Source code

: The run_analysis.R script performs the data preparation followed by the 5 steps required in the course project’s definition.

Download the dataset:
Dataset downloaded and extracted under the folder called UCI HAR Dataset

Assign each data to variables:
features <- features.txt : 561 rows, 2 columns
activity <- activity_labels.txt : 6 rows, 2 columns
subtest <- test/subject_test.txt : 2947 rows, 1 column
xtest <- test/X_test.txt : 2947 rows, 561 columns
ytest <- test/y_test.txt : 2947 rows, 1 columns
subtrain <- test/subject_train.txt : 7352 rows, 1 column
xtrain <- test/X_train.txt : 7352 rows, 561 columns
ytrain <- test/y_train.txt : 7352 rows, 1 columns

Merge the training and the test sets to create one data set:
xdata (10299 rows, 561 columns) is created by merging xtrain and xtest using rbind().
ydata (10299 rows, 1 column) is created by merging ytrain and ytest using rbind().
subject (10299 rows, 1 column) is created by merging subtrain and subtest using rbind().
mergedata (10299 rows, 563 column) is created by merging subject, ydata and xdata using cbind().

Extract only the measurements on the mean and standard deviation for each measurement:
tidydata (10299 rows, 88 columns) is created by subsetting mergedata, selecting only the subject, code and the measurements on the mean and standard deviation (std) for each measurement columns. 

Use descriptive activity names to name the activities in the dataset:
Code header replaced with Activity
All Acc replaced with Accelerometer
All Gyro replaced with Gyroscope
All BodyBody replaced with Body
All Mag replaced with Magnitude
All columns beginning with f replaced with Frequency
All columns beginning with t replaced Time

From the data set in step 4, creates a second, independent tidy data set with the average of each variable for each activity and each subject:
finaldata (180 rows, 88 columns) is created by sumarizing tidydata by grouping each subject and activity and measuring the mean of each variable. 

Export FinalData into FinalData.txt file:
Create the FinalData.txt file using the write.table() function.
——
_ACTIVITY_
Look back at the entries above and repeat, unchanged, every line from the line holding "activity <- activity_labels.txt" through the line holding "ydata (10299 rows, 1".

_SOLUTION_
activity <- activity_labels.txt : 6 rows, 2 columns
subtest <- test/subject_test.txt : 2947 rows, 1 column
xtest <- test/X_test.txt : 2947 rows, 561 columns
ytest <- test/y_test.txt : 2947 rows, 1 columns
subtrain <- test/subject_train.txt : 7352 rows, 1 column
xtrain <- test/X_train.txt : 7352 rows, 561 columns
ytrain <- test/y_train.txt : 7352 rows, 1 columns

Merge the training and the test sets to create one data set:
xdata (10299 rows, 561 columns) is created by merging xtrain and xtest using rbind().
ydata (10299 rows, 1 column) is created by merging ytrain and ytest using rbind().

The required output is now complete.